Touring Present-Day Vištytis Part 1
There is no physical evidence now that Vištytis was once a much larger town. Much of the town was destroyed by a fire in August of 1901. The town was rebuilt before WWI, and was again extensively damaged by Russians fleeing from East Prussia in 1916. In the 1800s, it had a population of approximately 3,000, half of whom were Jews. Today the population is around 650, and there are, of course, no Jews at all.
We drove and parked in the main square. The following pictures were all taken in that area.
The town square was very pleasant with many shade trees as shown. The first statue is of the Lake Goddess, but we did not get her exact story.
There follow two views of the statue/monument showing the town logo and the head of Great Duke Vytautas. The head on this monument was removed when Lithuania was part of the Soviet Union and was replaced after 1991, with a new head of the Duke.
This is a picture of the store at the west end of the square.
The Lake is about 150M behind it. This is a small general store that had a lot of stock but did not carry any Vištytis T-shirts or similar goods (I had hoped to buy some souvenirs). There is a restaurant/tavern on the north end of the square next to the food store.
This picture is the parking lot next to the above food store which had the two interesting vehicles parked in it.
This was the only horse/wagon we saw in Vištytis, although we did see horse drawn farm implements in Vištytis and on the trip from Vilnius to Vištytis.
These two pictures are views from the west end of the town square looking east towards the Catholic Church.
The house, which Bert Oppenheim identified as the former Linde home, is on the right side and is now the town infirmary (position does not agree with his map, but he is excused). The next picture is taken from the store parking lot West towards the lake.

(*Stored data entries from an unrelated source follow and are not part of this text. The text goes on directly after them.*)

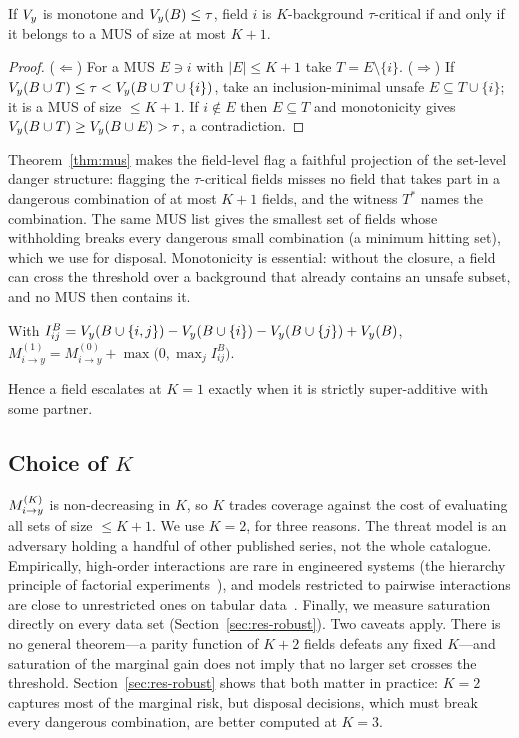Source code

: \begin{theorem}\label{thm:mus}
If $\Vy$ is monotone and $\Vy(B)\le\tau$, field $i$ is $K$-background $\tau$-critical if and
only if it belongs to a MUS of size at most $K+1$.
\end{theorem}
\begin{proof}
($\Leftarrow$) For a MUS $E\ni i$ with $|E|\le K+1$ take $T=E\setminus\{i\}$.
($\Rightarrow$) If $\Vy(B\cup T)\le\tau<\Vy(B\cup T\cup\{i\})$, take an inclusion-minimal unsafe
$E\subseteq T\cup\{i\}$; it is a MUS of size $\le K+1$. If $i\notin E$ then $E\subseteq T$ and
monotonicity gives $\Vy(B\cup T)\ge\Vy(B\cup E)>\tau$, a contradiction.
\end{proof}
Theorem~\ref{thm:mus} makes the field-level flag a faithful projection of the set-level
danger structure: flagging the $\tau$-critical fields misses no field that takes part in a
dangerous combination of at most $K+1$ fields, and the witness $T^*$ names the combination.
The same MUS list gives the smallest set of fields whose withholding breaks every dangerous
small combination (a minimum hitting set), which we use for disposal.
Monotonicity is essential: without the closure, a field can cross the threshold over a
background that already contains an unsafe subset, and no MUS then contains it.

\begin{proposition}[Closed form at $K=1$]\label{prop:k1}
With $I^B_{ij}=\Vy(B\cup\{i,j\})-\Vy(B\cup\{i\})-\Vy(B\cup\{j\})+\Vy(B)$,
$M^{(1)}_{i\to y}=M^{(0)}_{i\to y}+\max\big(0,\max_{j} I^{B}_{ij}\big)$.
\end{proposition}
Hence a field escalates at $K=1$ exactly when it is strictly super-additive with some partner.

\subsection{Choice of $K$}
$\Mik$ is non-decreasing in $K$, so $K$ trades coverage against the cost of evaluating all sets
of size $\le K+1$. We use $K=2$, for three reasons. The threat model is an adversary holding a
handful of other published series, not the whole catalogue. Empirically, high-order
interactions are rare in engineered systems (the hierarchy principle of factorial
experiments~\cite{li2006regularities}), and models restricted to pairwise interactions are
close to unrestricted ones on tabular data~\cite{lou2013ga2m}. Finally, we measure saturation
directly on every data set (Section~\ref{sec:res-robust}). Two caveats apply. There is no general
theorem---a parity function of $K+2$ fields defeats any fixed $K$---and saturation of the marginal gain
does not imply that no larger set crosses the threshold. Section~\ref{sec:res-robust} shows that both
matter in practice: $K=2$ captures most of the marginal risk, but disposal decisions, which must break
every dangerous combination, are better computed at $K=3$.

Our next stop was to meet the mayor, Bronislovas Polita. He has been the mayor since 1988, which means that he has been in office since the Soviet era. Bronislovas told us that he has been in civic service for 25 years and has been both appointed and elected to his current office. He does not speak English but we were able to speak to him easily through Ruta Puisyte, who is an excellent translator and had arranged our meeting with him. Bronislovas asked Ruta how she was able to get his cell number as, we assumed, he would rather be contacted through his office number.
It was interesting to observe that Bronislovas' secretary was working on a computer, but he told us that they did not yet have net access. We spent about three very enjoyable hours with the mayor, interrupted only by his many cell phone calls.
This picture in Bronislovas' office is of the official town flag.
We showed the mayor Bert's article from his 1994 visit (Bert advised he also met with him) and he said that he recognized all of the buildings and would show them to us.
Our first stop was the red brick former Linde home (all house identifications are from Bert's article). This house is just beyond the south side of the town square and is now the infirmary.
The next shot is from the same spot in front of the house but looking towards the Catholic Church.
This house clearly had a second story balcony that has fallen away.
We aroused quite a bit of interest from the persons inside the infirmary when we were taking these pictures. Ruta told us that the local residents still have concerns that the relatives of the former Jewish residents will try to claim back family properties. Bert Oppenheim told me that the local residents destroyed all of the local municipal records, including the synagogue records, in 1944 to prevent anyone from making claims against any of the property in Vištytis.
We then went just off the northwest corner of the town square, where the mayor identified the former Shimelson/Rubenstein house.
Only the unpainted left side of the house is now occupied. I was interested to see the white five-pointed star in the house window, which I think was a commercial sign for some type of home delivery.